[THE TASK]: The required answer is each line in the entries below where "function" occurs.

[DATA FOR ANALYSIS]:
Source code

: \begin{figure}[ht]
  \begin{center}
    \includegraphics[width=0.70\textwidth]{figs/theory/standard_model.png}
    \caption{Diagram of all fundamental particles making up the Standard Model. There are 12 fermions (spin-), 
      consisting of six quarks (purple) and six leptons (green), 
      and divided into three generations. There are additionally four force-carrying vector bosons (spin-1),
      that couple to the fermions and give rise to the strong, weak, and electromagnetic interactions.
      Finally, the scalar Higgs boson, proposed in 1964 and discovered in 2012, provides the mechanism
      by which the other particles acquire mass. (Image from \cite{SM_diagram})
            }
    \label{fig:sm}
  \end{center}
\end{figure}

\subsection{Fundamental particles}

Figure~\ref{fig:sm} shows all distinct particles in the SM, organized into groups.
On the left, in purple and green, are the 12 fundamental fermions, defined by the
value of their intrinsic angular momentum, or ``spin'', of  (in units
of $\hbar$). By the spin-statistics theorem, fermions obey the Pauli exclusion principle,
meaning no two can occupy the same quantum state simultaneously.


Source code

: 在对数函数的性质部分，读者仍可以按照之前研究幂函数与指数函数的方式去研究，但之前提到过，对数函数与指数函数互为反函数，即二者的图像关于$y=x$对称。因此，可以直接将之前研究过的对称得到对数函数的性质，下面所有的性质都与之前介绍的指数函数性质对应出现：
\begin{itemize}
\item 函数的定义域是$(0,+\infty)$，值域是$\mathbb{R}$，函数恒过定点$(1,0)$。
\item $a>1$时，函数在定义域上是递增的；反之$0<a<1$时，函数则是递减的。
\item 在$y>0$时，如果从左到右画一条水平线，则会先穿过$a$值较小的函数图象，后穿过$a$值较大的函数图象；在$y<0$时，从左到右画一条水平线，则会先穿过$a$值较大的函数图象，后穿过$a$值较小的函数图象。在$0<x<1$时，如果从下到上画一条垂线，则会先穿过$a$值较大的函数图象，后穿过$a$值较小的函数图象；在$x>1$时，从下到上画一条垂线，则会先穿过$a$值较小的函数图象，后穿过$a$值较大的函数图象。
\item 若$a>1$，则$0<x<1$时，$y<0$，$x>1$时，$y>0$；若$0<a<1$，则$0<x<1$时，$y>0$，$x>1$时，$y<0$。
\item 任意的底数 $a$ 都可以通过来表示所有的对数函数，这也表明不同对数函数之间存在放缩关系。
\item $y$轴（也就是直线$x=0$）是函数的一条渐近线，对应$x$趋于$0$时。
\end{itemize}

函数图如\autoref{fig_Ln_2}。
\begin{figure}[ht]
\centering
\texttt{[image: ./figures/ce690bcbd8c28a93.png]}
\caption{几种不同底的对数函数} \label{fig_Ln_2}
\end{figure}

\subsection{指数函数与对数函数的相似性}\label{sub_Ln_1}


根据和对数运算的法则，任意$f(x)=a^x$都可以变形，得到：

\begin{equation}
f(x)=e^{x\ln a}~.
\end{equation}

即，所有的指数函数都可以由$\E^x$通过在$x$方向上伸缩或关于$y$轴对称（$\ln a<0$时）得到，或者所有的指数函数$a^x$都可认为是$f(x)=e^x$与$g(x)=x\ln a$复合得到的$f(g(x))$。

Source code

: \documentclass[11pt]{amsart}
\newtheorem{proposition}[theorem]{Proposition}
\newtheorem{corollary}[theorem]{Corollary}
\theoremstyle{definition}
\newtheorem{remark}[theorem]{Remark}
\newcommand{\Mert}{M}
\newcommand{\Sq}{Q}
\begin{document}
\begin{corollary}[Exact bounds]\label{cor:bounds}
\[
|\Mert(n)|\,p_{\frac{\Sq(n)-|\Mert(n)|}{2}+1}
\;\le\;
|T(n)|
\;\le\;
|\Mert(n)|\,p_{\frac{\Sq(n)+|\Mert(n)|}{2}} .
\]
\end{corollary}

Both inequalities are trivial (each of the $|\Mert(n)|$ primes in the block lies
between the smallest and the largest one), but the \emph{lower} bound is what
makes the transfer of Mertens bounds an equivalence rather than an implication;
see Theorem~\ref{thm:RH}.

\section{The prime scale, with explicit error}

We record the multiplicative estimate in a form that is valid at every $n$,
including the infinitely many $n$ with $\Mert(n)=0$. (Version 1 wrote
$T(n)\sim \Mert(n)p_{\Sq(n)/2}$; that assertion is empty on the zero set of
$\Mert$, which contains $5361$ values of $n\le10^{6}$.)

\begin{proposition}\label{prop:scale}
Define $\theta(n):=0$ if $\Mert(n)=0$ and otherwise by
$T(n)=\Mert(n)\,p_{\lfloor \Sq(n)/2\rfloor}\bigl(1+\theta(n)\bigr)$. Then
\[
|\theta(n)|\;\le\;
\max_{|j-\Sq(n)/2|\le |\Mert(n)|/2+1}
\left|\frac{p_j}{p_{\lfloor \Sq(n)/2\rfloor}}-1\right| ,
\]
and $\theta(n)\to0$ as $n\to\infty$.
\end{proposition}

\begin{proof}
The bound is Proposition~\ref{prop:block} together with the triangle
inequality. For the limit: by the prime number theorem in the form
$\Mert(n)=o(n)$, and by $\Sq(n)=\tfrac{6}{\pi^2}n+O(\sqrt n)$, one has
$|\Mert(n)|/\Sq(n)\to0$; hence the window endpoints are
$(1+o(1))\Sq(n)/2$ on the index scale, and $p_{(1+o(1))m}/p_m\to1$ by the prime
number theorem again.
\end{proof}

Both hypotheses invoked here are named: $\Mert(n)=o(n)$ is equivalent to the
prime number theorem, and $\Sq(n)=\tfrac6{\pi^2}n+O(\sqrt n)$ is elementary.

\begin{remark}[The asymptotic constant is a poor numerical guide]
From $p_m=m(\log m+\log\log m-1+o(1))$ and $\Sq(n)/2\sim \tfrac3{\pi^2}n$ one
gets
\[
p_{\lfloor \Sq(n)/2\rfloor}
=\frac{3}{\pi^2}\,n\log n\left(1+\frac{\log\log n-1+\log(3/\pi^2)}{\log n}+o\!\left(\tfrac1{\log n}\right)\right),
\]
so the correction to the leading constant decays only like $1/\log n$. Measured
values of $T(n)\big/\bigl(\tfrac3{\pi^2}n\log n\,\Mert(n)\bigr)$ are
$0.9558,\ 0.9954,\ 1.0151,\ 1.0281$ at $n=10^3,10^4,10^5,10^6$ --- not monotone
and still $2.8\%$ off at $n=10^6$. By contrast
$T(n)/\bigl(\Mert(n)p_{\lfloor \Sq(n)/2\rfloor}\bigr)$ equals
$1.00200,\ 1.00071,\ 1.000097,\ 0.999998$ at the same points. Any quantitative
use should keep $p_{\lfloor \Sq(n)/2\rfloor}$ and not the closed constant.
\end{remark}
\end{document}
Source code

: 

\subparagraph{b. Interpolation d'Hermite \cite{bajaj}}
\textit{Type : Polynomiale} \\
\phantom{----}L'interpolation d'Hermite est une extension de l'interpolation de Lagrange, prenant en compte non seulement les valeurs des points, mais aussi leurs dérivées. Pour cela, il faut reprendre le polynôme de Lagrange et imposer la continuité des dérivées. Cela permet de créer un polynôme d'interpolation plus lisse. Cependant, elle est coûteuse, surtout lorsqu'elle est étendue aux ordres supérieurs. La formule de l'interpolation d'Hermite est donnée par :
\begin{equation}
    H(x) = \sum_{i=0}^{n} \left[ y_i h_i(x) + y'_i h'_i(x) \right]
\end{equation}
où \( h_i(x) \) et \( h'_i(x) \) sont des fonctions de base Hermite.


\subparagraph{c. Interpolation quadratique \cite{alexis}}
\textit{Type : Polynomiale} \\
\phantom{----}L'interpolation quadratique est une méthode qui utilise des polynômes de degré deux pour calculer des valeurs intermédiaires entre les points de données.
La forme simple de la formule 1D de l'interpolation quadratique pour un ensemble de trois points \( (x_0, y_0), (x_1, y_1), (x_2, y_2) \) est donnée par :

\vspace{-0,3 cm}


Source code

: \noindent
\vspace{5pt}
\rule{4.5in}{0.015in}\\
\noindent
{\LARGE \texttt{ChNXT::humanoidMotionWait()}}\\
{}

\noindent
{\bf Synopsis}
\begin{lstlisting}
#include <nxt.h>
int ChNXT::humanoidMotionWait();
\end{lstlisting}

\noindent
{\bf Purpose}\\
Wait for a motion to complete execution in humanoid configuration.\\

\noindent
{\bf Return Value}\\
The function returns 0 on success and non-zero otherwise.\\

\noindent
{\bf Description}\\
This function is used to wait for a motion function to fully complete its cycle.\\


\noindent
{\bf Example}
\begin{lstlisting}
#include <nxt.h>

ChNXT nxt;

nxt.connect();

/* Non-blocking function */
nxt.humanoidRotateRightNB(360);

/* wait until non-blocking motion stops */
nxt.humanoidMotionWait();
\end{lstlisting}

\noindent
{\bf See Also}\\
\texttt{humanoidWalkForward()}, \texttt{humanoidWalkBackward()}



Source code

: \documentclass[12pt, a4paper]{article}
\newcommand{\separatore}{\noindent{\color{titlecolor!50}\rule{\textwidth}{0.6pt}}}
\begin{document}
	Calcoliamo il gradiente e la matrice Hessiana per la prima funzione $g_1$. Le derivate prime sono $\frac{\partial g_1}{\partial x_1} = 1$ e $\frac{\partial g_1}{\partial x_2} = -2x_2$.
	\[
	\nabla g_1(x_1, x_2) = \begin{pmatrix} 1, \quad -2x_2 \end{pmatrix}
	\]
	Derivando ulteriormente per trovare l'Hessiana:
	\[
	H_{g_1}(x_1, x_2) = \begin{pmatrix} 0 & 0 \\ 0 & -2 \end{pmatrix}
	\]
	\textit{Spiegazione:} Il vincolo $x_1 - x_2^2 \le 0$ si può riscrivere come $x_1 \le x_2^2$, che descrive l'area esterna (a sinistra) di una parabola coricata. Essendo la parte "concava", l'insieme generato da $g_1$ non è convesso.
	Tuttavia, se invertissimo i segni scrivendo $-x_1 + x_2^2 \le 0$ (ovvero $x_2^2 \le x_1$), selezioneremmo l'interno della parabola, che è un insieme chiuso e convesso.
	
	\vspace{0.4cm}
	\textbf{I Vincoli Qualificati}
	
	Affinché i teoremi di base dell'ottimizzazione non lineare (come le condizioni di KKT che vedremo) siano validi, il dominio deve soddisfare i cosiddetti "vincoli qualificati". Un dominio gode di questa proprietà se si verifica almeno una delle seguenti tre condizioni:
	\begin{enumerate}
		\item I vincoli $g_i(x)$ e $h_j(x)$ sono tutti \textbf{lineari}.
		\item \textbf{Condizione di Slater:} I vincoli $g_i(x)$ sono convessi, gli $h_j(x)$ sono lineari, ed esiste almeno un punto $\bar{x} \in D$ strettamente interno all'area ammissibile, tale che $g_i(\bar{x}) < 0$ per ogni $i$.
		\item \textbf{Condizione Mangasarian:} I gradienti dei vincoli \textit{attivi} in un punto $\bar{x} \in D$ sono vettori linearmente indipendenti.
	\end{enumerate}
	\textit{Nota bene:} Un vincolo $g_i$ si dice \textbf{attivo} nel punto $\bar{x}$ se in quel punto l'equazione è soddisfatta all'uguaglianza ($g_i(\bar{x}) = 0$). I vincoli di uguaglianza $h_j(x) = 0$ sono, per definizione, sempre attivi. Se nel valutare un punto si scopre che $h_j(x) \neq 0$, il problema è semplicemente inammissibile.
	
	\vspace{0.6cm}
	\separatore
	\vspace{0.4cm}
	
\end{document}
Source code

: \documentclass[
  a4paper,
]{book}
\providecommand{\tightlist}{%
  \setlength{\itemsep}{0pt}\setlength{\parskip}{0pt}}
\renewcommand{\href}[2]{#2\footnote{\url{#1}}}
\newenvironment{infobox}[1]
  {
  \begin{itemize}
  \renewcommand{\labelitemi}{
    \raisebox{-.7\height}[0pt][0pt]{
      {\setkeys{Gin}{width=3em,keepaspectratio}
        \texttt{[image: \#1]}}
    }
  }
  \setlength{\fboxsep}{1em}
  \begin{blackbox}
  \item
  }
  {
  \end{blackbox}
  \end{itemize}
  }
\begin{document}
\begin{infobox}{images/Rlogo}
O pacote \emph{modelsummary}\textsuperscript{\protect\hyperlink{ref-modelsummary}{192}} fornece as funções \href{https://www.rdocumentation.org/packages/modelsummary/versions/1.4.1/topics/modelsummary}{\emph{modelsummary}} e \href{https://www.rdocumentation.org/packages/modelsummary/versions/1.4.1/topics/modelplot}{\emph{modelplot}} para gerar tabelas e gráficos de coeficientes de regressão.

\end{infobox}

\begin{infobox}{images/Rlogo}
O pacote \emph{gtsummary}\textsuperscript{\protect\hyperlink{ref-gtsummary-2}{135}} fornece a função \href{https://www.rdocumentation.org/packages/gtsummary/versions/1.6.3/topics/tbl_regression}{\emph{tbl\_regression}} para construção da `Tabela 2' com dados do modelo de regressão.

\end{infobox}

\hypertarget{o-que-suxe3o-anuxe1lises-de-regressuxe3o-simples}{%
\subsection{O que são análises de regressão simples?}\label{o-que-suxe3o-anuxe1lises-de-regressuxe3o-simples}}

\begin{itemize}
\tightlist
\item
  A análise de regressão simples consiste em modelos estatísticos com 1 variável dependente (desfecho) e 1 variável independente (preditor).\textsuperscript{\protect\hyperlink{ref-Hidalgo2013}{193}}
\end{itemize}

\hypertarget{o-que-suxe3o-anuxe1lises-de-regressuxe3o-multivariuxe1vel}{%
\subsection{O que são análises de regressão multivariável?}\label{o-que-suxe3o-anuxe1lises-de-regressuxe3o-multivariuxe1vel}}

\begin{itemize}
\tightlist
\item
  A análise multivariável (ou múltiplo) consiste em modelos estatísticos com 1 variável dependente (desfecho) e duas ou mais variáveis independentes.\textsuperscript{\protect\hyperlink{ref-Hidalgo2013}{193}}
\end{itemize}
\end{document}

[SOLUTION TO THIS EXERCISE]:
The function returns 0 on success and non-zero otherwise.\\
This function is used to wait for a motion function to fully complete its cycle.\\
/* Non-blocking function */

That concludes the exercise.